Physical (or geometric?) quantities

We have said that the multivector M is the linear combination of elements of different degrees:
$M = s + \pmb{v} + b + i$
These four components are distinguished by their behavior with respect to the basic transformations: rotation and inversion of the axes.
The rotation is able to modify vectors and bivectors, but leaves unchanged scalars and pseudoscalars.
The inversion of the axes, on the other hand, is able to change vectors and, since it modifies the sign of the pseudoscalar, it switches the right-hand triple to left-hand, leaving the scalars and bivectors unchanged.

Thanks to these properties, we can build the following table (considering 3D space):

Affected?	Scalar	Vector	Bivector	Pseudoscalar
Inversion	–	yes	–	yes
Rotation	–	yes	yes	–
Physicsl quantities	energy, mass, length, time, density, electric potential	displacement, velocity, acceleration, electric field	angular velocity, angular acceleration, angular momentum, magnetic field, magnetic dipole,	magnetic flux, helicity

It is interesting to take a closer look at probably the most elusive component: the pseudoscalar. Now he finally has a physically explorable “suit”. The magnetic flux is the product between the bivector field B and the direction vector; helicity is the projection of the rotation bivector in the direction of the momentum.

It is interesting to note that the Poynting vector, despite originating from a vector product, is NOT a bivector. This is because one of the two factors of the vector product is actually a bivector. And since E and B (intended as vectors) are perpendicular, then E is in the plane of B and therefore the external product $E \wedge B$ will have a vector nature and will be perpendicular to E.

$\begin{equation} S = \frac{1}{\mu_0} E \times B = \frac{1}{\mu_0} (- jE \wedge B) = \frac{1}{\mu_0} (jB \wedge E)$

Similarly, the Lorenz force is a vector, despite the fact that it arises from a vector product:
$F_L = q (E + \pmb{v} \times B) = q(E + jB \wedge \pmb{v})$

in fact, since $\pmb{v}$ and B (intended as vectors) are perpendicular, then $\pmb{v}$ is in the plane of B and therefore the external product $B \wedge \pmb{v}$ it will have a vector nature and will be perpendicular to $\pmb{v}$ .

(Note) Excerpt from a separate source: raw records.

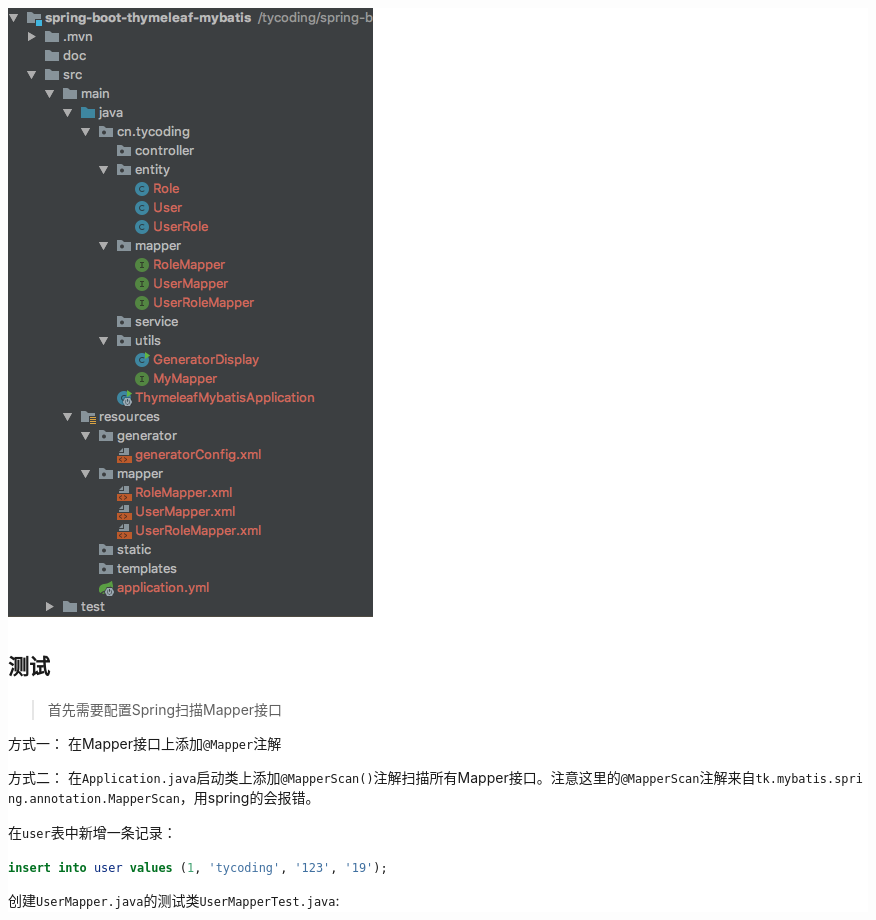 ![](doc/1.png)


## 测试

> 首先需要配置Spring扫描Mapper接口

方式一： 在Mapper接口上添加`@Mapper`注解

方式二： 在`Application.java`启动类上添加`@MapperScan()`注解扫描所有Mapper接口。注意这里的`@MapperScan`注解来自`tk.mybatis.spring.annotation.MapperScan`，用spring的会报错。

在`user`表中新增一条记录：

```sql
insert into user values (1, 'tycoding', '123', '19');
```

创建`UserMapper.java`的测试类`UserMapperTest.java`:
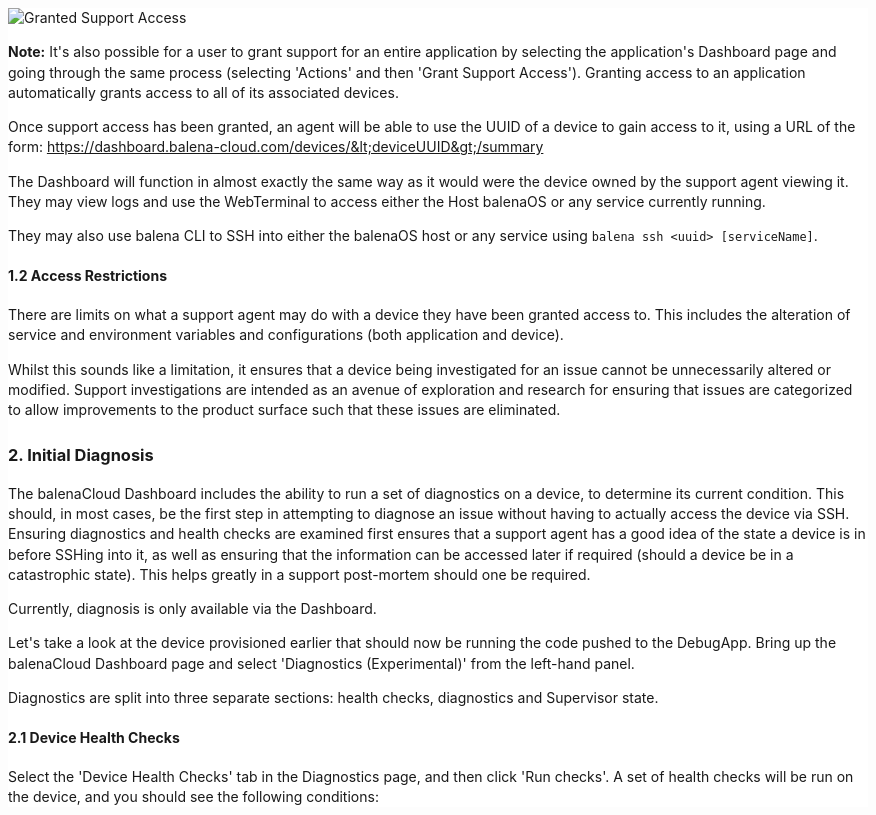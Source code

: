 ![Granted Support Access](https://github.com/balena-io/debugging-masterclass/blob/master/resources/black-mountain-granted.png?raw=true)

**Note:** It's also possible for a user to grant support for an entire
application by selecting the application's Dashboard page and going through
the same process (selecting 'Actions' and then 'Grant Support Access'). Granting
access to an application automatically grants access to all of its associated
devices.

Once support access has been granted, an agent will be able to use the UUID of
a device to gain access to it, using a URL of the form:
https://dashboard.balena-cloud.com/devices/&lt;deviceUUID&gt;/summary

The Dashboard will function in almost exactly the same way as it would were
the device owned by the support agent viewing it. They may view logs and
use the WebTerminal to access either the Host balenaOS or any service currently
running.

They may also use balena CLI to SSH into either the balenaOS host or any service
using `balena ssh <uuid> [serviceName]`.

#### 1.2 Access Restrictions

There are limits on what a support agent may do with a device they have
been granted access to. This includes the alteration of service and environment
variables and configurations (both application and device).

Whilst this sounds like a limitation, it ensures that a device being
investigated for an issue cannot be unnecessarily altered or modified. Support
investigations are intended as an avenue of exploration and research for
ensuring that issues are categorized to allow improvements to the product
surface such that these issues are eliminated.

### 2. Initial Diagnosis

The balenaCloud Dashboard includes the ability to run a set of diagnostics on
a device, to determine its current condition. This should, in most cases,
be the first step in attempting to diagnose an issue without having to
actually access the device via SSH. Ensuring diagnostics and health checks
are examined first ensures that a support agent has a good idea of the state a
device is in before SSHing into it, as well as ensuring that the information can
be accessed later if required (should a device be in a catastrophic state). This
helps greatly in a support post-mortem should one be required.

Currently, diagnosis is only available via the Dashboard.

Let's take a look at the device provisioned earlier that should now be
running the code pushed to the DebugApp. Bring up the balenaCloud Dashboard
page and select 'Diagnostics (Experimental)' from the left-hand panel.

Diagnostics are split into three separate sections: health checks, diagnostics
and Supervisor state.

#### 2.1 Device Health Checks

Select the 'Device Health Checks' tab in the Diagnostics page, and then click
'Run checks'. A set of health checks will be run on the device, and you should
see the following conditions:
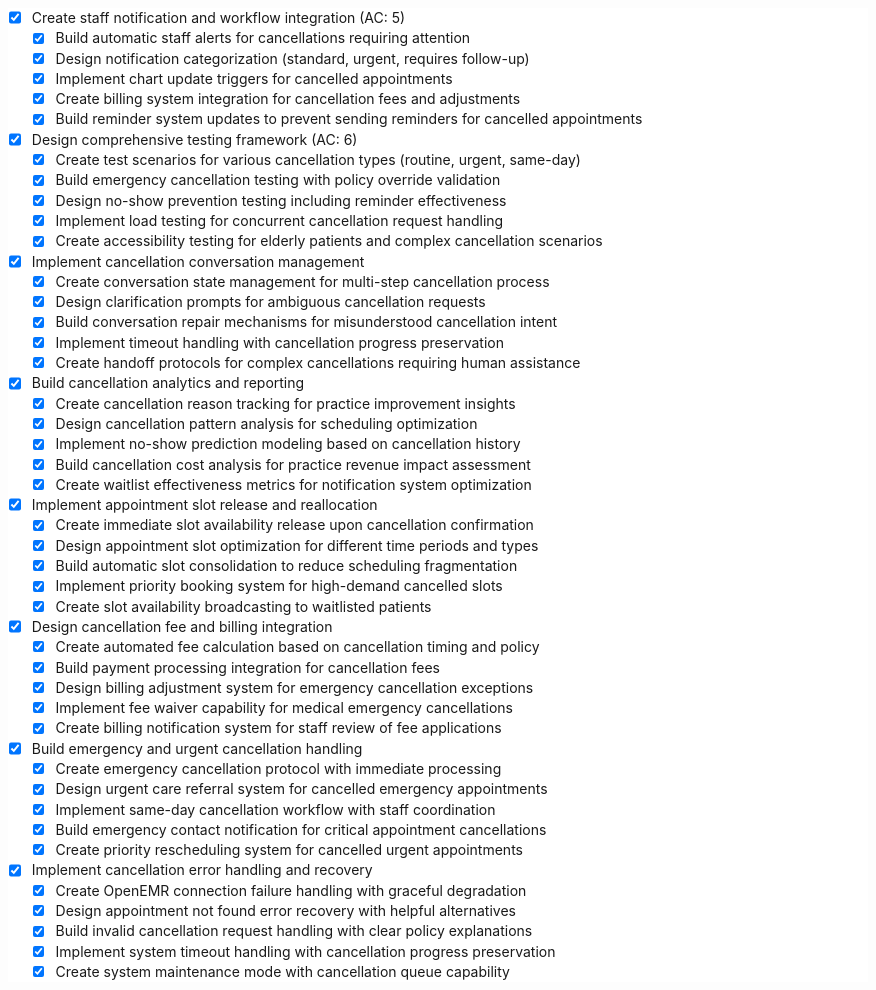 - [x] Create staff notification and workflow integration (AC: 5)
  - [x] Build automatic staff alerts for cancellations requiring attention
  - [x] Design notification categorization (standard, urgent, requires follow-up)
  - [x] Implement chart update triggers for cancelled appointments
  - [x] Create billing system integration for cancellation fees and adjustments
  - [x] Build reminder system updates to prevent sending reminders for cancelled appointments

- [x] Design comprehensive testing framework (AC: 6)
  - [x] Create test scenarios for various cancellation types (routine, urgent, same-day)
  - [x] Build emergency cancellation testing with policy override validation
  - [x] Design no-show prevention testing including reminder effectiveness
  - [x] Implement load testing for concurrent cancellation request handling
  - [x] Create accessibility testing for elderly patients and complex cancellation scenarios

- [x] Implement cancellation conversation management
  - [x] Create conversation state management for multi-step cancellation process
  - [x] Design clarification prompts for ambiguous cancellation requests
  - [x] Build conversation repair mechanisms for misunderstood cancellation intent
  - [x] Implement timeout handling with cancellation progress preservation
  - [x] Create handoff protocols for complex cancellations requiring human assistance

- [x] Build cancellation analytics and reporting
  - [x] Create cancellation reason tracking for practice improvement insights
  - [x] Design cancellation pattern analysis for scheduling optimization
  - [x] Implement no-show prediction modeling based on cancellation history
  - [x] Build cancellation cost analysis for practice revenue impact assessment
  - [x] Create waitlist effectiveness metrics for notification system optimization

- [x] Implement appointment slot release and reallocation
  - [x] Create immediate slot availability release upon cancellation confirmation
  - [x] Design appointment slot optimization for different time periods and types
  - [x] Build automatic slot consolidation to reduce scheduling fragmentation
  - [x] Implement priority booking system for high-demand cancelled slots
  - [x] Create slot availability broadcasting to waitlisted patients

- [x] Design cancellation fee and billing integration
  - [x] Create automated fee calculation based on cancellation timing and policy
  - [x] Build payment processing integration for cancellation fees
  - [x] Design billing adjustment system for emergency cancellation exceptions
  - [x] Implement fee waiver capability for medical emergency cancellations
  - [x] Create billing notification system for staff review of fee applications

- [x] Build emergency and urgent cancellation handling
  - [x] Create emergency cancellation protocol with immediate processing
  - [x] Design urgent care referral system for cancelled emergency appointments
  - [x] Implement same-day cancellation workflow with staff coordination
  - [x] Build emergency contact notification for critical appointment cancellations
  - [x] Create priority rescheduling system for cancelled urgent appointments

- [x] Implement cancellation error handling and recovery
  - [x] Create OpenEMR connection failure handling with graceful degradation
  - [x] Design appointment not found error recovery with helpful alternatives
  - [x] Build invalid cancellation request handling with clear policy explanations
  - [x] Implement system timeout handling with cancellation progress preservation
  - [x] Create system maintenance mode with cancellation queue capability
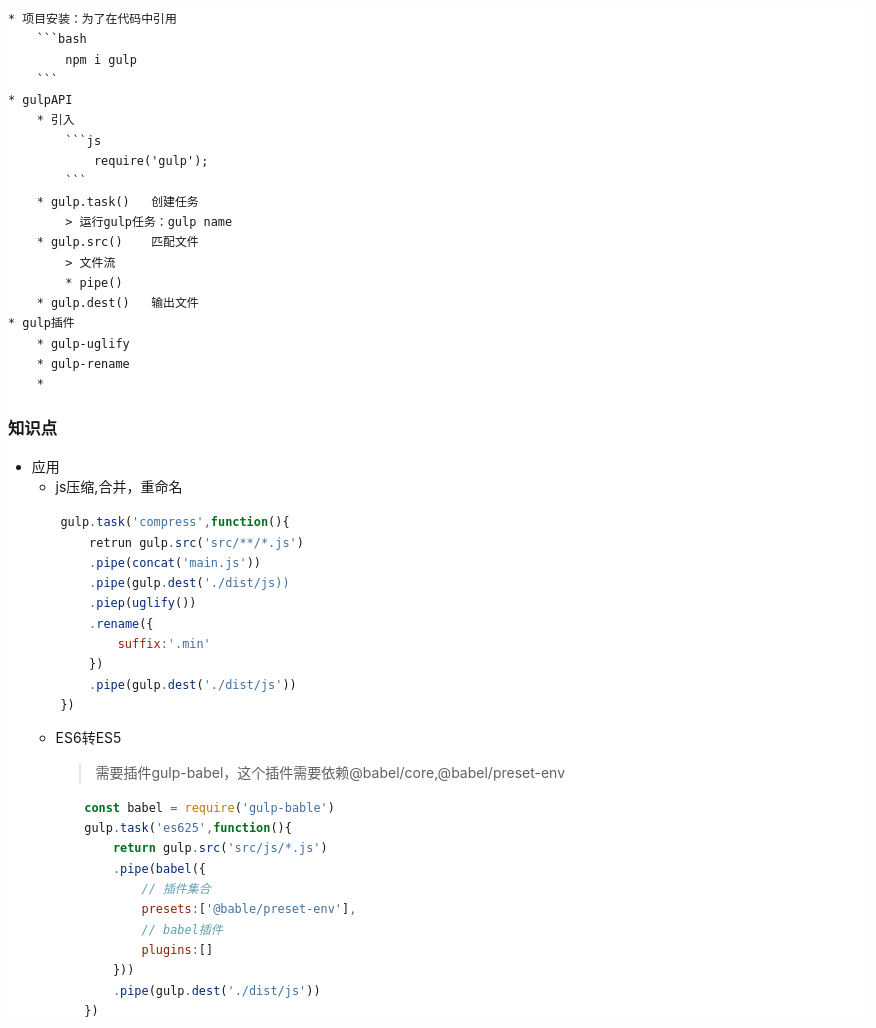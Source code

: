     * 项目安装：为了在代码中引用
        ```bash
            npm i gulp
        ```
    * gulpAPI
        * 引入
            ```js
                require('gulp');
            ```
        * gulp.task()   创建任务
            > 运行gulp任务：gulp name
        * gulp.src()    匹配文件
            > 文件流
            * pipe()
        * gulp.dest()   输出文件
    * gulp插件
        * gulp-uglify
        * gulp-rename
        * 
### 知识点
* 应用
    * js压缩,合并，重命名
    ```js
        gulp.task('compress',function(){
            retrun gulp.src('src/**/*.js')
            .pipe(concat('main.js'))
            .pipe(gulp.dest('./dist/js))
            .piep(uglify())
            .rename({
                suffix:'.min'
            })
            .pipe(gulp.dest('./dist/js'))
        })        

    ```
    * ES6转ES5
        > 需要插件gulp-babel，这个插件需要依赖@babel/core,@babel/preset-env
        ```js
            const babel = require('gulp-bable')
            gulp.task('es625',function(){
                return gulp.src('src/js/*.js')
                .pipe(babel({
                    // 插件集合
                    presets:['@bable/preset-env'],
                    // babel插件
                    plugins:[]
                }))
                .pipe(gulp.dest('./dist/js'))
            })
        ```
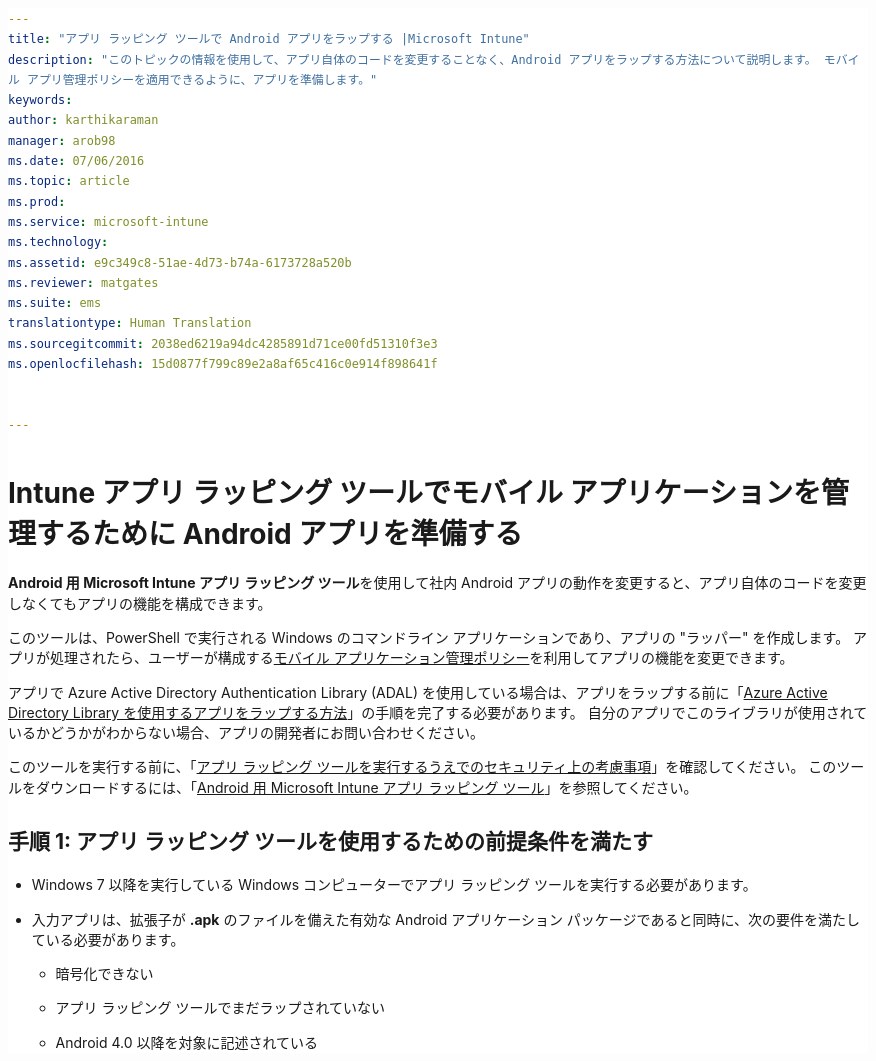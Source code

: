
 ```yaml
---
title: "アプリ ラッピング ツールで Android アプリをラップする |Microsoft Intune"
description: "このトピックの情報を使用して、アプリ自体のコードを変更することなく、Android アプリをラップする方法について説明します。 モバイル アプリ管理ポリシーを適用できるように、アプリを準備します。"
keywords: 
author: karthikaraman
manager: arob98
ms.date: 07/06/2016
ms.topic: article
ms.prod: 
ms.service: microsoft-intune
ms.technology: 
ms.assetid: e9c349c8-51ae-4d73-b74a-6173728a520b
ms.reviewer: matgates
ms.suite: ems
translationtype: Human Translation
ms.sourcegitcommit: 2038ed6219a94dc4285891d71ce00fd51310f3e3
ms.openlocfilehash: 15d0877f799c89e2a8af65c416c0e914f898641f


---
```


# Intune アプリ ラッピング ツールでモバイル アプリケーションを管理するために Android アプリを準備する
**Android 用 Microsoft Intune アプリ ラッピング ツール**を使用して社内 Android アプリの動作を変更すると、アプリ自体のコードを変更しなくてもアプリの機能を構成できます。

このツールは、PowerShell で実行される Windows のコマンドライン アプリケーションであり、アプリの "ラッパー" を作成します。 アプリが処理されたら、ユーザーが構成する[モバイル アプリケーション管理ポリシー](configure-and-deploy-mobile-application-management-policies-in-the-microsoft-intune-console.md)を利用してアプリの機能を変更できます。

アプリで Azure Active Directory Authentication Library (ADAL) を使用している場合は、アプリをラップする前に「[Azure Active Directory Library を使用するアプリをラップする方法](#how-to-wrap-apps-that-use-the-azure-active-directory-library)」の手順を完了する必要があります。 自分のアプリでこのライブラリが使用されているかどうかがわからない場合、アプリの開発者にお問い合わせください。

このツールを実行する前に、「[アプリ ラッピング ツールを実行するうえでのセキュリティ上の考慮事項](#security-considerations-for-running-the-app-wrapping-tool)」を確認してください。 このツールをダウンロードするには、「[Android 用 Microsoft Intune アプリ ラッピング ツール](https://www.microsoft.com/download/details.aspx?id=47267)」を参照してください。

## 手順 1: アプリ ラッピング ツールを使用するための前提条件を満たす

-   Windows 7 以降を実行している Windows コンピューターでアプリ ラッピング ツールを実行する必要があります。

-   入力アプリは、拡張子が **.apk** のファイルを備えた有効な Android アプリケーション パッケージであると同時に、次の要件を満たしている必要があります。

    -   暗号化できない

    -   アプリ ラッピング ツールでまだラップされていない

    -   Android 4.0 以降を対象に記述されている
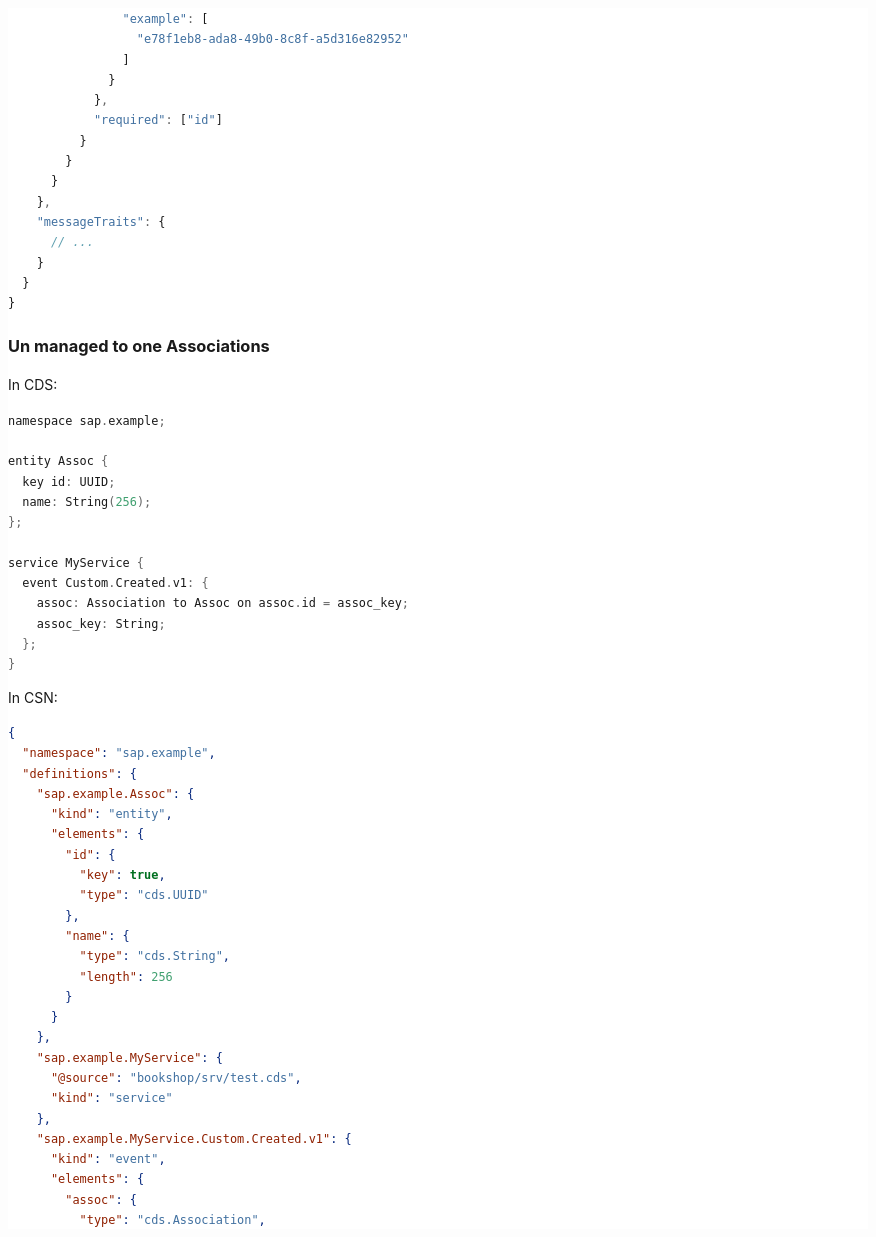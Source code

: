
```js
                "example": [
                  "e78f1eb8-ada8-49b0-8c8f-a5d316e82952"
                ]
              }
            },
            "required": ["id"]
          }
        }
      }
    },
    "messageTraits": {
      // ...
    }
  }  
}
```

### Un managed to one Associations

In CDS:

```swift
namespace sap.example;

entity Assoc {
  key id: UUID;
  name: String(256);
};

service MyService {
  event Custom.Created.v1: {
    assoc: Association to Assoc on assoc.id = assoc_key;
    assoc_key: String;
  };
}
```

In CSN:

```json
{
  "namespace": "sap.example",
  "definitions": {
    "sap.example.Assoc": {
      "kind": "entity",
      "elements": {
        "id": {
          "key": true,
          "type": "cds.UUID"
        },
        "name": {
          "type": "cds.String",
          "length": 256
        }
      }
    },
    "sap.example.MyService": {
      "@source": "bookshop/srv/test.cds",
      "kind": "service"
    },
    "sap.example.MyService.Custom.Created.v1": {
      "kind": "event",
      "elements": {
        "assoc": {
          "type": "cds.Association",
```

GA also clarifies an obscure aspect of the Lorenz force: why does it manifest perpendicular to speed? In the analogous situation relating to the electric field, the charged particle feels a force directed along the lines of the electric field, while in the case of the magnetic field, it feels a perpendicular force. The answer lies, once again, in the fact that the bivector B is a planar quantity with a direction of rotation, not a small arrow like a vector. This is why the particle feels a force that curves its trajectory.